Es posible que nadie le haya explicado todavía que esas afirmaciones dicen muy poco de uno mismo, que terminan golpeando duro, muy duro, contra quien las lanza y que están destinadas a prostituir de nerviosa retórica lo poco sagrado que queda: el dolor de las víctimas, el profundo desgarramiento, incalculable y brutal de quienes, inesperadamente, han sido sorprendidos por los asesinos.
Rajoy demuestra que, en su caída, nada le importa, que no sabe que ese dolor merece un respeto, que la ruta de quienes sufren a ETA es una especie de viaje hacia lo más profundo de la noche, que las aguas allí son negras y que hay que nombrar la muerte con sumo cuidado y a los muertos con sumo respeto.
Es posible que, en su situación actual, el presidente del PP ya no comprenda que no se puede privatizar el dolor, íntimo, privado e intransferible de todas esas vidas rotas.
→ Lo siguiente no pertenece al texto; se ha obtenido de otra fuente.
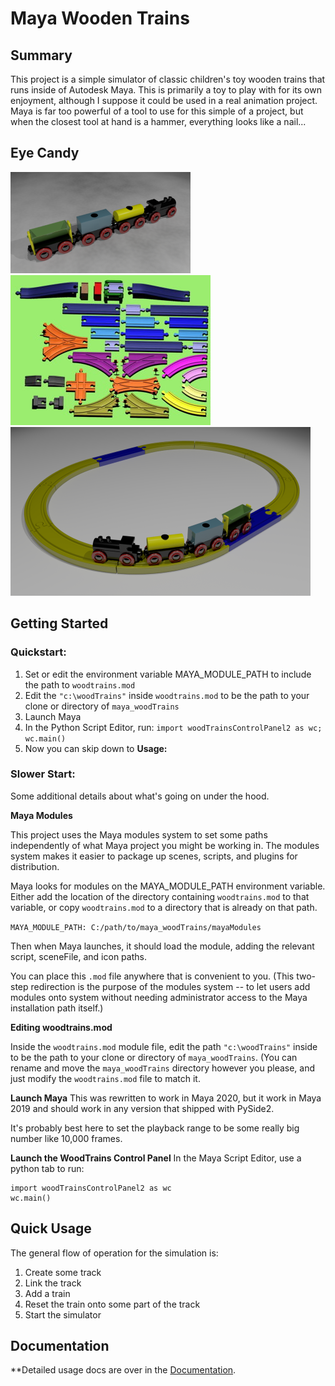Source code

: # Maya Wooden Trains 

## Summary
This project is a simple simulator of classic children's toy wooden trains that runs inside of Autodesk Maya.  This is primarily a toy to play with for its own enjoyment, although I suppose it could be used in a real animation project.  Maya is far too powerful of a tool to use for this simple of a project, but when the closest tool at hand is a hammer, everything looks like a nail...

## Eye Candy

![](docs/images/classicTrain_v2_sm2.png)
![](docs/images/trainTrackRender1_sm.jpg)
![](docs/images/track_renderSimple_sm.png)

## Getting Started
### Quickstart:
1. Set or edit the environment variable MAYA_MODULE_PATH to include the path to `woodtrains.mod`
1. Edit the `"c:\woodTrains"` inside `woodtrains.mod` to be the path to your clone or directory of `maya_woodTrains`
1. Launch Maya
1. In the Python Script Editor, run: `import woodTrainsControlPanel2 as wc; wc.main()`
1. Now you can skip down to **Usage:**

### Slower Start:
Some additional details about what's going on under the hood.

**Maya Modules**

This project uses the Maya modules system to set some paths independently of what Maya project you might be working in.  The modules system makes it easier to package up scenes, scripts, and plugins for distribution.  

Maya looks for modules on the MAYA_MODULE_PATH environment variable.  Either add the location of the directory containing `woodtrains.mod` to that variable, or copy `woodtrains.mod` to a directory that is already on that path.

`MAYA_MODULE_PATH: C:/path/to/maya_woodTrains/mayaModules`

Then when Maya launches, it should load the module, adding the relevant script, sceneFile, and icon paths.

You can place this `.mod` file anywhere that is convenient to you.  (This two-step redirection is the purpose of the modules system -- to let users add modules onto system without needing administrator access to the Maya installation path itself.)

**Editing woodtrains.mod**

Inside the `woodtrains.mod` module file, edit the path `"c:\woodTrains"` inside to be the path to your clone or directory of `maya_woodTrains`.  (You can rename and move the `maya_woodTrains` directory however you please, and just modify the `woodtrains.mod` file to match it.

**Launch Maya**
This was rewritten to work in Maya 2020, but it work in Maya 2019 and should work in any version that shipped with PySide2.

It's probably best here to set the playback range to be some really big number like 10,000 frames.

**Launch the WoodTrains Control Panel**
In the Maya Script Editor, use a python tab to run: 
```
import woodTrainsControlPanel2 as wc
wc.main()
```

## Quick Usage

The general flow of operation for the simulation is:
1. Create some track
1. Link the track
1. Add a train
1. Reset the train onto some part of the track
1. Start the simulator

## Documentation

**Detailed usage docs are over in the [Documentation](docs/docs_head.md).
Es posible que no sepa que ningún partido político es dueño del mismo.
Rajoy desprecia la ética que indica cómo comportarse en el laberinto, esos códigos no escritos que sugieren el máximo respeto por los asesinados por ETA, por todos esos que ya no pueden hablar y a quienes ponerles voz es sencillamente absurdo y pobre, muy pobre.
Lejos de comprender esto, se deja arrastrar por más ejercicios de privatización y dice que se siente apoyado por "las víctimas del terrorismo". ¿Seguro que cuenta con todas? ¿Habrá ido buscando, una por una, el apoyo de todas ellas? No sé de dónde saca Rajoy las razones de la generalización, esa preocupante tendencia al reduccionismo de todas las opiniones en una sola. ¿Será que desprecia la opinión de todas esas víctimas que no le dan la razón?
Pienso que sí, que tratando de sujetar su caída está utilizando la tragedia de un grupo concreto de éstas mientras olvida a las ideológicamente alejadas. En la defensa de una estrategia de partido desesperada, Rajoy prostituye todo. Y no dudará en terminar de romper los ya deteriorados lazos que unen a unas víctimas con otras. Pienso que todo le vale, que optará por enfrentar más a unas con otras jugando con lo más privado que éstas tienen; su dolor más profundo, su espacio más íntimo, su piel tatuada con números.
Se visualiza bien cómo comenzó todo; una frase en la tribuna del Congreso de los Diputados, un insulto a la memoria viva y una autoexclusión de los espacios de la ética, unas declaraciones tremendas del presidente de una asociación de víctimas y una convocatoria de manifestación contra el Gobierno.
Y en el aire, comienza a flotar esa sensación de que al único que no le preocupa cómo terminará esto es al irresponsable Rajoy, ese viajero perdido en las zonas oscuras del laberinto que, decidido ya a utilizarlo todo, todavía no sabe que hay cosas que no detendrá; un anhelo imparable de paz y una esperanza profunda que quizá desconozca. Una tarde en la habitación de un hospital. Unos días antes, una bomba de ETA había explotado debajo de un coche. El secretario general del PSOE entró por la puerta, se acercó a la cama y preguntó qué tal. Bien -dijo el chaval- ¿Y tú? Bien -contestó Zapatero-, te voy a regalar una Euskadi en paz.
Eduardo Madina es secretario general de Juventudes Socialistas de Euskadi y diputado en el Congreso.